▸ **Task description**: Please write out all the entries exactly, without the pictures.

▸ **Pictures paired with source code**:

-=-=-

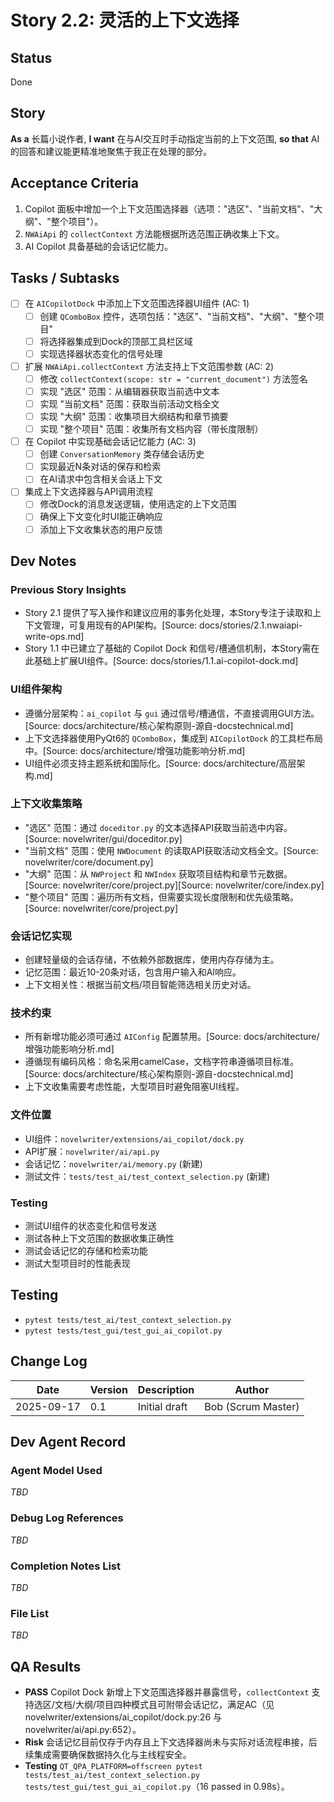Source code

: # Story 2.2: 灵活的上下文选择

## Status
Done

## Story
**As a** 长篇小说作者,
**I want** 在与AI交互时手动指定当前的上下文范围,
**so that** AI的回答和建议能更精准地聚焦于我正在处理的部分。

## Acceptance Criteria
1. Copilot 面板中增加一个上下文范围选择器（选项："选区"、"当前文档"、"大纲"、"整个项目"）。
2. `NWAiApi` 的 `collectContext` 方法能根据所选范围正确收集上下文。
3. AI Copilot 具备基础的会话记忆能力。

## Tasks / Subtasks
- [ ] 在 `AICopilotDock` 中添加上下文范围选择器UI组件 (AC: 1)
  - [ ] 创建 `QComboBox` 控件，选项包括："选区"、"当前文档"、"大纲"、"整个项目"
  - [ ] 将选择器集成到Dock的顶部工具栏区域
  - [ ] 实现选择器状态变化的信号处理
- [ ] 扩展 `NWAiApi.collectContext` 方法支持上下文范围参数 (AC: 2)
  - [ ] 修改 `collectContext(scope: str = "current_document")` 方法签名
  - [ ] 实现 "选区" 范围：从编辑器获取当前选中文本
  - [ ] 实现 "当前文档" 范围：获取当前活动文档全文
  - [ ] 实现 "大纲" 范围：收集项目大纲结构和章节摘要
  - [ ] 实现 "整个项目" 范围：收集所有文档内容（带长度限制）
- [ ] 在 Copilot 中实现基础会话记忆能力 (AC: 3)
  - [ ] 创建 `ConversationMemory` 类存储会话历史
  - [ ] 实现最近N条对话的保存和检索
  - [ ] 在AI请求中包含相关会话上下文
- [ ] 集成上下文选择器与API调用流程
  - [ ] 修改Dock的消息发送逻辑，使用选定的上下文范围
  - [ ] 确保上下文变化时UI能正确响应
  - [ ] 添加上下文收集状态的用户反馈

## Dev Notes

### Previous Story Insights
- Story 2.1 提供了写入操作和建议应用的事务化处理，本Story专注于读取和上下文管理，可复用现有的API架构。[Source: docs/stories/2.1.nwaiapi-write-ops.md]
- Story 1.1 中已建立了基础的 Copilot Dock 和信号/槽通信机制，本Story需在此基础上扩展UI组件。[Source: docs/stories/1.1.ai-copilot-dock.md]

### UI组件架构
- 遵循分层架构：`ai_copilot` 与 `gui` 通过信号/槽通信，不直接调用GUI方法。[Source: docs/architecture/核心架构原则-源自-docstechnical.md]
- 上下文选择器使用PyQt6的 `QComboBox`，集成到 `AICopilotDock` 的工具栏布局中。[Source: docs/architecture/增强功能影响分析.md]
- UI组件必须支持主题系统和国际化。[Source: docs/architecture/高层架构.md]

### 上下文收集策略
- "选区" 范围：通过 `doceditor.py` 的文本选择API获取当前选中内容。[Source: novelwriter/gui/doceditor.py]
- "当前文档" 范围：使用 `NWDocument` 的读取API获取活动文档全文。[Source: novelwriter/core/document.py]
- "大纲" 范围：从 `NWProject` 和 `NWIndex` 获取项目结构和章节元数据。[Source: novelwriter/core/project.py][Source: novelwriter/core/index.py]
- "整个项目" 范围：遍历所有文档，但需要实现长度限制和优先级策略。[Source: novelwriter/core/project.py]

### 会话记忆实现
- 创建轻量级的会话存储，不依赖外部数据库，使用内存存储为主。
- 记忆范围：最近10-20条对话，包含用户输入和AI响应。
- 上下文相关性：根据当前文档/项目智能筛选相关历史对话。

### 技术约束
- 所有新增功能必须可通过 `AIConfig` 配置禁用。[Source: docs/architecture/增强功能影响分析.md]
- 遵循现有编码风格：命名采用camelCase，文档字符串遵循项目标准。[Source: docs/architecture/核心架构原则-源自-docstechnical.md]
- 上下文收集需要考虑性能，大型项目时避免阻塞UI线程。

### 文件位置
- UI组件：`novelwriter/extensions/ai_copilot/dock.py`
- API扩展：`novelwriter/ai/api.py`  
- 会话记忆：`novelwriter/ai/memory.py` (新建)
- 测试文件：`tests/test_ai/test_context_selection.py` (新建)

### Testing
- 测试UI组件的状态变化和信号发送
- 测试各种上下文范围的数据收集正确性
- 测试会话记忆的存储和检索功能
- 测试大型项目时的性能表现

## Testing
- `pytest tests/test_ai/test_context_selection.py`
- `pytest tests/test_gui/test_gui_ai_copilot.py`

## Change Log
| Date | Version | Description | Author |
| --- | --- | --- | --- |
| 2025-09-17 | 0.1 | Initial draft | Bob (Scrum Master) |

## Dev Agent Record
### Agent Model Used
_TBD_

### Debug Log References
_TBD_

### Completion Notes List
_TBD_

### File List
_TBD_

## QA Results
- **PASS** Copilot Dock 新增上下文范围选择器并暴露信号，`collectContext` 支持选区/文档/大纲/项目四种模式且可附带会话记忆，满足AC（见 novelwriter/extensions/ai_copilot/dock.py:26 与 novelwriter/ai/api.py:652）。
- **Risk** 会话记忆目前仅存于内存且上下文选择器尚未与实际对话流程串接，后续集成需要确保数据持久化与主线程安全。
- **Testing** `QT_QPA_PLATFORM=offscreen pytest tests/test_ai/test_context_selection.py tests/test_gui/test_gui_ai_copilot.py`（16 passed in 0.98s）。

-=-=-

▸ **Answer for this exercise**:
Source code

: # Story 2.2: 灵活的上下文选择

## Status
Done

## Story
**As a** 长篇小说作者,
**I want** 在与AI交互时手动指定当前的上下文范围,
**so that** AI的回答和建议能更精准地聚焦于我正在处理的部分。

## Acceptance Criteria
1. Copilot 面板中增加一个上下文范围选择器（选项："选区"、"当前文档"、"大纲"、"整个项目"）。
2. `NWAiApi` 的 `collectContext` 方法能根据所选范围正确收集上下文。
3. AI Copilot 具备基础的会话记忆能力。

## Tasks / Subtasks
- [ ] 在 `AICopilotDock` 中添加上下文范围选择器UI组件 (AC: 1)
  - [ ] 创建 `QComboBox` 控件，选项包括："选区"、"当前文档"、"大纲"、"整个项目"
  - [ ] 将选择器集成到Dock的顶部工具栏区域
  - [ ] 实现选择器状态变化的信号处理
- [ ] 扩展 `NWAiApi.collectContext` 方法支持上下文范围参数 (AC: 2)
  - [ ] 修改 `collectContext(scope: str = "current_document")` 方法签名
  - [ ] 实现 "选区" 范围：从编辑器获取当前选中文本
  - [ ] 实现 "当前文档" 范围：获取当前活动文档全文
  - [ ] 实现 "大纲" 范围：收集项目大纲结构和章节摘要
  - [ ] 实现 "整个项目" 范围：收集所有文档内容（带长度限制）
- [ ] 在 Copilot 中实现基础会话记忆能力 (AC: 3)
  - [ ] 创建 `ConversationMemory` 类存储会话历史
  - [ ] 实现最近N条对话的保存和检索
  - [ ] 在AI请求中包含相关会话上下文
- [ ] 集成上下文选择器与API调用流程
  - [ ] 修改Dock的消息发送逻辑，使用选定的上下文范围
  - [ ] 确保上下文变化时UI能正确响应
  - [ ] 添加上下文收集状态的用户反馈

## Dev Notes

### Previous Story Insights
- Story 2.1 提供了写入操作和建议应用的事务化处理，本Story专注于读取和上下文管理，可复用现有的API架构。[Source: docs/stories/2.1.nwaiapi-write-ops.md]
- Story 1.1 中已建立了基础的 Copilot Dock 和信号/槽通信机制，本Story需在此基础上扩展UI组件。[Source: docs/stories/1.1.ai-copilot-dock.md]

### UI组件架构
- 遵循分层架构：`ai_copilot` 与 `gui` 通过信号/槽通信，不直接调用GUI方法。[Source: docs/architecture/核心架构原则-源自-docstechnical.md]
- 上下文选择器使用PyQt6的 `QComboBox`，集成到 `AICopilotDock` 的工具栏布局中。[Source: docs/architecture/增强功能影响分析.md]
- UI组件必须支持主题系统和国际化。[Source: docs/architecture/高层架构.md]

### 上下文收集策略
- "选区" 范围：通过 `doceditor.py` 的文本选择API获取当前选中内容。[Source: novelwriter/gui/doceditor.py]
- "当前文档" 范围：使用 `NWDocument` 的读取API获取活动文档全文。[Source: novelwriter/core/document.py]
- "大纲" 范围：从 `NWProject` 和 `NWIndex` 获取项目结构和章节元数据。[Source: novelwriter/core/project.py][Source: novelwriter/core/index.py]
- "整个项目" 范围：遍历所有文档，但需要实现长度限制和优先级策略。[Source: novelwriter/core/project.py]

### 会话记忆实现
- 创建轻量级的会话存储，不依赖外部数据库，使用内存存储为主。
- 记忆范围：最近10-20条对话，包含用户输入和AI响应。
- 上下文相关性：根据当前文档/项目智能筛选相关历史对话。

### 技术约束
- 所有新增功能必须可通过 `AIConfig` 配置禁用。[Source: docs/architecture/增强功能影响分析.md]
- 遵循现有编码风格：命名采用camelCase，文档字符串遵循项目标准。[Source: docs/architecture/核心架构原则-源自-docstechnical.md]
- 上下文收集需要考虑性能，大型项目时避免阻塞UI线程。

### 文件位置
- UI组件：`novelwriter/extensions/ai_copilot/dock.py`
- API扩展：`novelwriter/ai/api.py`  
- 会话记忆：`novelwriter/ai/memory.py` (新建)
- 测试文件：`tests/test_ai/test_context_selection.py` (新建)

### Testing
- 测试UI组件的状态变化和信号发送
- 测试各种上下文范围的数据收集正确性
- 测试会话记忆的存储和检索功能
- 测试大型项目时的性能表现

## Testing
- `pytest tests/test_ai/test_context_selection.py`
- `pytest tests/test_gui/test_gui_ai_copilot.py`

## Change Log
| Date | Version | Description | Author |
| --- | --- | --- | --- |
| 2025-09-17 | 0.1 | Initial draft | Bob (Scrum Master) |

## Dev Agent Record
### Agent Model Used
_TBD_

### Debug Log References
_TBD_

### Completion Notes List
_TBD_

### File List
_TBD_

## QA Results
- **PASS** Copilot Dock 新增上下文范围选择器并暴露信号，`collectContext` 支持选区/文档/大纲/项目四种模式且可附带会话记忆，满足AC（见 novelwriter/extensions/ai_copilot/dock.py:26 与 novelwriter/ai/api.py:652）。
- **Risk** 会话记忆目前仅存于内存且上下文选择器尚未与实际对话流程串接，后续集成需要确保数据持久化与主线程安全。
- **Testing** `QT_QPA_PLATFORM=offscreen pytest tests/test_ai/test_context_selection.py tests/test_gui/test_gui_ai_copilot.py`（16 passed in 0.98s）。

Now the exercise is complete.